» **EXERCISE DESCRIPTION**
Look through the records that follow. Copy every line containing the word "which".

» **DATA SHOWN**
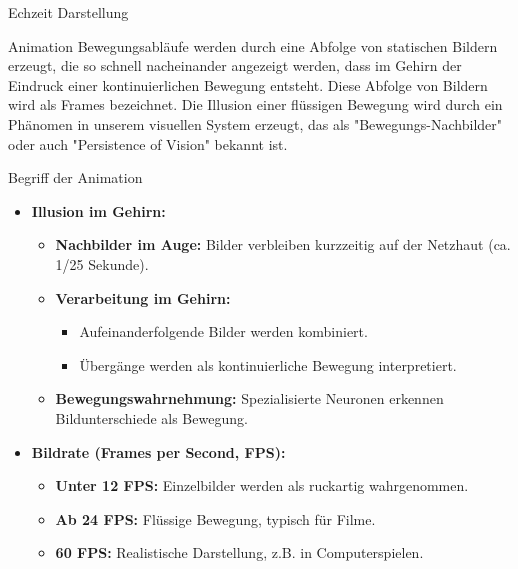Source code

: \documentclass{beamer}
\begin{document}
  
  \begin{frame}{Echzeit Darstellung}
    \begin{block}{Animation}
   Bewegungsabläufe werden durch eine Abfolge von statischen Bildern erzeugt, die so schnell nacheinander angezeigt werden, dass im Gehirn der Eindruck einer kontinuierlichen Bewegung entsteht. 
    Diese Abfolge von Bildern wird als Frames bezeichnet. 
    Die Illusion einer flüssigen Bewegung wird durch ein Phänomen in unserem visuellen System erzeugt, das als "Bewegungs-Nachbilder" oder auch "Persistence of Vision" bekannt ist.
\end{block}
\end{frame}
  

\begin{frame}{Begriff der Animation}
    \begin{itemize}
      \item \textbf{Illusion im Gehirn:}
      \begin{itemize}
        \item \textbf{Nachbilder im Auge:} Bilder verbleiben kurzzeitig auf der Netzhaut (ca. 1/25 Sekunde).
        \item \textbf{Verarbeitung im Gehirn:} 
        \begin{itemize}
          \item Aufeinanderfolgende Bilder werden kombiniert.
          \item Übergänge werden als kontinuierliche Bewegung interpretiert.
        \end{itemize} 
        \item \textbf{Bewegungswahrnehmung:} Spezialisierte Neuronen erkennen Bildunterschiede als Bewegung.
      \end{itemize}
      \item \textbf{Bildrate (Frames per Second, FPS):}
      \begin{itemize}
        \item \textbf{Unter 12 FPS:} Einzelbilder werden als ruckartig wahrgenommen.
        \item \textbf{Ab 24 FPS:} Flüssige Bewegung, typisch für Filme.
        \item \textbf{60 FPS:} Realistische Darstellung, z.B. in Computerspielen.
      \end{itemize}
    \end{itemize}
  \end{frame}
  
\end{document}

* * *

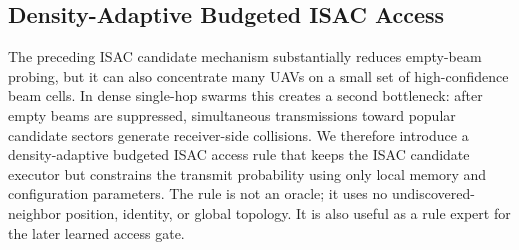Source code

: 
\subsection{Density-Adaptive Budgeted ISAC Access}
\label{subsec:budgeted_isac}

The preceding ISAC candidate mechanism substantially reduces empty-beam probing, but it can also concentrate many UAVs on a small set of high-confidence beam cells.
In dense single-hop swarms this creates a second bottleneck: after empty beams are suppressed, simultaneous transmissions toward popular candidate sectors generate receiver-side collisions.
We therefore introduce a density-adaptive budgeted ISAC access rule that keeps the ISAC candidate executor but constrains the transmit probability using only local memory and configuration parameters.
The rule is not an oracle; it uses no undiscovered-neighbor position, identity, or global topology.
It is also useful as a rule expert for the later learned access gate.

...

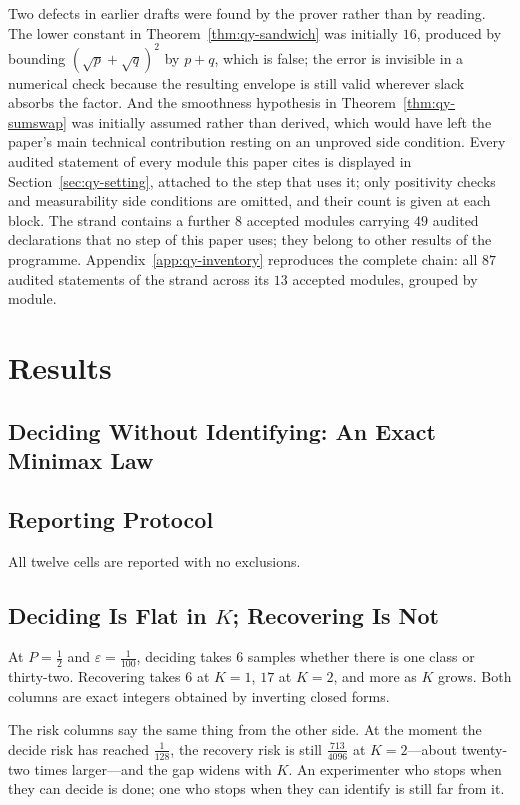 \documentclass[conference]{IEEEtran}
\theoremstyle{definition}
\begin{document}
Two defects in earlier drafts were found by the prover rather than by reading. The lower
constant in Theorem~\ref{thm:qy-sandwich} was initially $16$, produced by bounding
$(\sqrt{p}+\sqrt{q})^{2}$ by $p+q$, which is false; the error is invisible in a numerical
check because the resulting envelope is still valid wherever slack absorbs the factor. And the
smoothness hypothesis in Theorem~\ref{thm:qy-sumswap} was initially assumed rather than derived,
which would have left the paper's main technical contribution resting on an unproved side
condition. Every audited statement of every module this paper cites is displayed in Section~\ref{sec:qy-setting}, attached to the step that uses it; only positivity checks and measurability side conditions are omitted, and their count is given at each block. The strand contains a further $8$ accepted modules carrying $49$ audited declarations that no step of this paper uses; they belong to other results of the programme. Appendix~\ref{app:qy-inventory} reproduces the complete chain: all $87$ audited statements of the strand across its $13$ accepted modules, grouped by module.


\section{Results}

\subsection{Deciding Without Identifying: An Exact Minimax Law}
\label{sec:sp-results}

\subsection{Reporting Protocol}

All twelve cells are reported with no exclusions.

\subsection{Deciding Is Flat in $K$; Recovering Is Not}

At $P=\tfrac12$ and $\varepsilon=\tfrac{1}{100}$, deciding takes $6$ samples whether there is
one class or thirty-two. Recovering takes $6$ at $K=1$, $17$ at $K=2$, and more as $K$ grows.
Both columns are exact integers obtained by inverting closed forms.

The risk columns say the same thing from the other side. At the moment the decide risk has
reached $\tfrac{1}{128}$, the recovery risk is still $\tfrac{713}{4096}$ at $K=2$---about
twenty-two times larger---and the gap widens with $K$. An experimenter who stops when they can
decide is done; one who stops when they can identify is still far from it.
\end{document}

» **SOLUTION**
$(\sqrt{p}+\sqrt{q})^{2}$ by $p+q$, which is false; the error is invisible in a numerical
which would have left the paper's main technical contribution resting on an unproved side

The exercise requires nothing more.